A Personality-Driven Portfolio? Here’s a book on it

In an earlier post, I shared about what I wished I knew earlier before I started investing.

Other than developing clear goals and having an investment philosophy, awareness of one’s own personality and temperament will go a long way in achieving success in financial markets.

But how does one tailor the knowledge of one’s personality into the process of investing and portfolio construction?

A book that may help investors in this endeavour is Sam Phoen’s ‘Personality Driven Portfolio‘.

personality driven portfolio

The author, Sam Phoen, is an investment professional with decades of experience at a range of financial institutions, including stints at a sovereign wealth fund, a hedge fund as well as a bank. Mr Phoen is also a Chartered Financial Analyst (CFA).

The book is segmented into three main portions:

(I) Understanding Your Personality & Needs

(II) Constructing Your PDP

(III) Managing Your Portfolio

The first portion consists of short quizzes that will help the reader assess his or her own personality and temperament. Being as honest as possible during this portion is crucial – it is self defeating if one isn’t honest as the next two sections are built upon the knowledge and results of this portion.

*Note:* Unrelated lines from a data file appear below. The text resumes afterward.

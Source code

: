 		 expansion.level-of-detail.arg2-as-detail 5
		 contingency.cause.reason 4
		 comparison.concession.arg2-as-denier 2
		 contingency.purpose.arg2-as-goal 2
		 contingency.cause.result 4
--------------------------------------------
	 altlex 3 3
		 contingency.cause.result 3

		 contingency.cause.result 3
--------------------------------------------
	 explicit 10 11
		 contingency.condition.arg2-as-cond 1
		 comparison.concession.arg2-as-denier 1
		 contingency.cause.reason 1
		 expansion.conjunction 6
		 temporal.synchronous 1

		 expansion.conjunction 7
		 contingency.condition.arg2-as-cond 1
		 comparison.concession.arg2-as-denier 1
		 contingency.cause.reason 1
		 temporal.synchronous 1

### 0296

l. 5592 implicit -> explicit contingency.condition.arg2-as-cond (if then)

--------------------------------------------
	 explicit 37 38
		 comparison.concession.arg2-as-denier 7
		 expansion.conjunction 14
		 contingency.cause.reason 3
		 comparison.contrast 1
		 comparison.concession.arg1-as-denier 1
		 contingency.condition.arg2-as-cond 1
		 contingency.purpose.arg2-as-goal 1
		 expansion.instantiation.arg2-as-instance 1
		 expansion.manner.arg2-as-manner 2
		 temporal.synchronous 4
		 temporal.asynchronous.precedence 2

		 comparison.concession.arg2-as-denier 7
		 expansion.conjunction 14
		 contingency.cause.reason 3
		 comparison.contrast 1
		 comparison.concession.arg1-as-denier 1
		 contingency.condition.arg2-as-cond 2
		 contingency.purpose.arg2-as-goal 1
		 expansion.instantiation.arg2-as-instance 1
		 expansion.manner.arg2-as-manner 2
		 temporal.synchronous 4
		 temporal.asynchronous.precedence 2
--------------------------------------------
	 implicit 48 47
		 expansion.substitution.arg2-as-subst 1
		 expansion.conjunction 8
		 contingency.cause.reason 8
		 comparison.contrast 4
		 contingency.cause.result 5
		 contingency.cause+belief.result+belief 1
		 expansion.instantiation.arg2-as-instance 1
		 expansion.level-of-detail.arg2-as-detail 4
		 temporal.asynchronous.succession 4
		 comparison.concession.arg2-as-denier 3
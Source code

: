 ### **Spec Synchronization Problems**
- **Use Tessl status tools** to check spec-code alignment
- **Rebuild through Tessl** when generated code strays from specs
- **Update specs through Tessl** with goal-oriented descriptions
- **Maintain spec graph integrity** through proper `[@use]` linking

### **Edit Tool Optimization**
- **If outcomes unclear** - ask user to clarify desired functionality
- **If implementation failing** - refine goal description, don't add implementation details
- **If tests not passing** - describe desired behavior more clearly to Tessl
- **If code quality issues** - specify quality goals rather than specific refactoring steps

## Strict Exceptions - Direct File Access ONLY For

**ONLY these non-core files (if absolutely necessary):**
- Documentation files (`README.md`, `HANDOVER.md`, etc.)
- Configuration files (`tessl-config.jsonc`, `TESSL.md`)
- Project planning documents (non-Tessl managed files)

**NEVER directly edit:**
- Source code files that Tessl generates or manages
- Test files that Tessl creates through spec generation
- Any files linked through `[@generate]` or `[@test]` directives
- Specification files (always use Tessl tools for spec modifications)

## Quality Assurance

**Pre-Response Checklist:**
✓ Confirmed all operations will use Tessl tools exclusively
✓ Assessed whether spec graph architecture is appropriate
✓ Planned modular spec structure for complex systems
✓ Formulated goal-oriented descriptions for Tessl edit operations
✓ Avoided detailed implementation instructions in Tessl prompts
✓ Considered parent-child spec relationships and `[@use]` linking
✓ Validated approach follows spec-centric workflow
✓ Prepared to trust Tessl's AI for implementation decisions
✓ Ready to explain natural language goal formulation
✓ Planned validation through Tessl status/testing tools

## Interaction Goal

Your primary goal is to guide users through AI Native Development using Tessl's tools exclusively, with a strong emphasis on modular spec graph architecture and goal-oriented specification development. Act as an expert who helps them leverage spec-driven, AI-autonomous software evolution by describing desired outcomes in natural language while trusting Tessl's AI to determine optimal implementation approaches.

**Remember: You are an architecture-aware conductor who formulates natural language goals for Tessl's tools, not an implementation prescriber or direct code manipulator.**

The author believes that certain personality types are more appropriate for certain kind of strategies, and goes to the extent of illustrating examples. However, the author explained that different strategies are not mutually exclusive from one another, and could be combined and employed together depending on the personality type of an investor.

For example, for investors who tend to sit on positions and are slow in cutting their losses or in taking profits, they could allocate more resources and time to holding dividend-related stocks or income instruments. But they could also in a portion of their portfolios in growth stocks. This is all explained in part II.

Asset allocation is also expounded, and this is where it may be useful for investors trying to figure out how to properly implement an asset allocation that is suited to their temperament and consistent with their objectives.

The writing style is casual and simple, and readers can appreciate the low level of technical jargon in the book.

Although the author did mention various hypothetical strategies briefly, I like the fact that it does not cover much about investment strategies and tactics. That isn’t its focus. The author emphasised that the onus is on the investor to find out about his/her personality first before going about devising an investment strategy.

I highly recommend this book for investors who are starting out or less experienced. For seasoned or professional investors, this book will only serve as a refresher. It may also not be as useful for those who have already fashioned strategies by themselves and are consistently profitable.

The book can be purchased from publisher Marshall Cavendish.

Rating: 3.5/5

‘This book is particularly suitable for investors who despite having a good knowledge of financial instruments are not quite able to enjoy their investing journey. The missing element is often not factoring in your personality… After reading this book, you should be able to see a distinct change in the quality of your journey.’